IDATE estimates the global content industries market reached 145.5 billion EUR in 2014. On a global scale, 41.2% of revenues came from dematerialized digital channels — nearly twice the results of 2011.
Global ad spending will continue to grow, but more slowly than previously forecast by eMarketer. In 2015, total worldwide advertising spending will reach $569.65 billion. This figure has been adjusted downward from $577.79 forecast in March, due to lower-than-expected ad spending in Latin America, North America, and Western Europe.
In the first week of August a handful of media conglomerates — including Viacom, Disney and Discovery Communications — reported disappointing earnings, citing soft TV advertising revenue due to decreased viewership among millennials and young adults. A total of seven companies lost a total of over $35 billion of their market cap, per the Wall Street Journal.
While many major western media face budget cuts, Chinese media are busily expanding offices and recruiting staff: Xinhua News Agency currently has over 180 news bureaus globally, publishing news text, photographs, audio and video programs around the clock in eight languages.
Programmatic, or automated, spending on display advertising is a $9 billion market that is expanding at almost 30 percent a year.

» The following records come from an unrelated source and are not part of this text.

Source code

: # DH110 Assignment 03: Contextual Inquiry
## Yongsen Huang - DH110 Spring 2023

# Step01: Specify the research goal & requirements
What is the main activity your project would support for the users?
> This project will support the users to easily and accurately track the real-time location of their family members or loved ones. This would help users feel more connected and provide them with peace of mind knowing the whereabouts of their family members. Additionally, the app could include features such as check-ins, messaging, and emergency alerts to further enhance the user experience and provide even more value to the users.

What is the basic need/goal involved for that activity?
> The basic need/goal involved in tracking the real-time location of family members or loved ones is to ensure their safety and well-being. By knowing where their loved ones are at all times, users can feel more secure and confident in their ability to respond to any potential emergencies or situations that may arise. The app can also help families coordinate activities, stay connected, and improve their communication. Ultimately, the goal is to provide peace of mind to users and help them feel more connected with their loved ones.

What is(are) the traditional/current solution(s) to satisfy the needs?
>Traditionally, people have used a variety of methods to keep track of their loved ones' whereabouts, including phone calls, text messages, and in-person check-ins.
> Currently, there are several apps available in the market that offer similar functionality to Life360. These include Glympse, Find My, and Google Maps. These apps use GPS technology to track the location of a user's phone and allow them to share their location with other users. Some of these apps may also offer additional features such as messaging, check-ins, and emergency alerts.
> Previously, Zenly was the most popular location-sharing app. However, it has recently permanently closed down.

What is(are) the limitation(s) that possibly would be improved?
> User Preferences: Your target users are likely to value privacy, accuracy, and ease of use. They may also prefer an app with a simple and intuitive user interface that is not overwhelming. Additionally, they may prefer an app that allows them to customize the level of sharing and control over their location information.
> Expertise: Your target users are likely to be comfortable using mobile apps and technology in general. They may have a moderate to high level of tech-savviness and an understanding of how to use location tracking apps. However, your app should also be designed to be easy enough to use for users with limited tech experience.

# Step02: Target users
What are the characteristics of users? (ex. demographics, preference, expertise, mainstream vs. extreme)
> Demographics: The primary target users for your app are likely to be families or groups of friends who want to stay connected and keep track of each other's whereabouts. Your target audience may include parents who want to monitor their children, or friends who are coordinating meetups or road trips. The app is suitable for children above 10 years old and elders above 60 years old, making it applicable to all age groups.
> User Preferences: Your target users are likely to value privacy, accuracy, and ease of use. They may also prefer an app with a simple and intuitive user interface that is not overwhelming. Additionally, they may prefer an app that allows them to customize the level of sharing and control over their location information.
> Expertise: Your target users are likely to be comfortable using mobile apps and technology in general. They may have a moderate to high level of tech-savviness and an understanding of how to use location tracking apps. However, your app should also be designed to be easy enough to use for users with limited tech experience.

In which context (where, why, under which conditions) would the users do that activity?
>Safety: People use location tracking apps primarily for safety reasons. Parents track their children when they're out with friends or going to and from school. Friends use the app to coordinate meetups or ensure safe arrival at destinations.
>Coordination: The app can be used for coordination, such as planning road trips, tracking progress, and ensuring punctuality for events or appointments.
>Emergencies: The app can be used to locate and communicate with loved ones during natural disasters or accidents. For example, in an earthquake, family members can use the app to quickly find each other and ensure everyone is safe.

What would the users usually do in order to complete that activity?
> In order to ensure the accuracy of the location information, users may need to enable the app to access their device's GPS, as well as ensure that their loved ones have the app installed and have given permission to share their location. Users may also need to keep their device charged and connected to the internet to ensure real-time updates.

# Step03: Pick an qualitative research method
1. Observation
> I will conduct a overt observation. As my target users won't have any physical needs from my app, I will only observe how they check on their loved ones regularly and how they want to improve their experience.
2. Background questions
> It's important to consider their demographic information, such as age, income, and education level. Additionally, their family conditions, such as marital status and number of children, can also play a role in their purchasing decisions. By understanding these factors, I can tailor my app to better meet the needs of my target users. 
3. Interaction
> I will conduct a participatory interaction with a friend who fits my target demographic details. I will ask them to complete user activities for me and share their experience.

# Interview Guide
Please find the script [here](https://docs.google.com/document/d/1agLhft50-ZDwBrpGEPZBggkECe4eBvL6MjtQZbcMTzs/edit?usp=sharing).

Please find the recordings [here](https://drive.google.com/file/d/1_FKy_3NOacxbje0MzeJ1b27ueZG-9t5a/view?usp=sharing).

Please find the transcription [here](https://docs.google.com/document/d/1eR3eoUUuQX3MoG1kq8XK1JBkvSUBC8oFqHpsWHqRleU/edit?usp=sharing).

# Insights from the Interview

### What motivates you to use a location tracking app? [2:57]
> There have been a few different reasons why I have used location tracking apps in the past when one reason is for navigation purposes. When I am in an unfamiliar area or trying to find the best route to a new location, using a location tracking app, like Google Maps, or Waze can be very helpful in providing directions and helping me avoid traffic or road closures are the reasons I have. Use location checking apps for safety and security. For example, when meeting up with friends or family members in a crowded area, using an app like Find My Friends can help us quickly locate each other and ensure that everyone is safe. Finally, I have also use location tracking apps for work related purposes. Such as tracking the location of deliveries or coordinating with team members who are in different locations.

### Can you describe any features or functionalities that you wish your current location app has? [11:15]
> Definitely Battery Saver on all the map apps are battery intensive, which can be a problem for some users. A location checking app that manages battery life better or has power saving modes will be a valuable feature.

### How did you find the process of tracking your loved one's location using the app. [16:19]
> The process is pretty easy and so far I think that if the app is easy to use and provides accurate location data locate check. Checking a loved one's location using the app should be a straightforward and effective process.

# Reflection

Spending is expected to exceed $30 billion in 2019. Growth in programmatic revenue for all types of publishers is outpacing traditional advertising.
A snapshot of the TV market 10 years from now includes on-demand services having a relatively small impact on revenue (accounting for around 10% of the total market in 2025) and a global market that will continue to grow by around 3.5% a year, on average — a large percentage of which will come from emerging countries.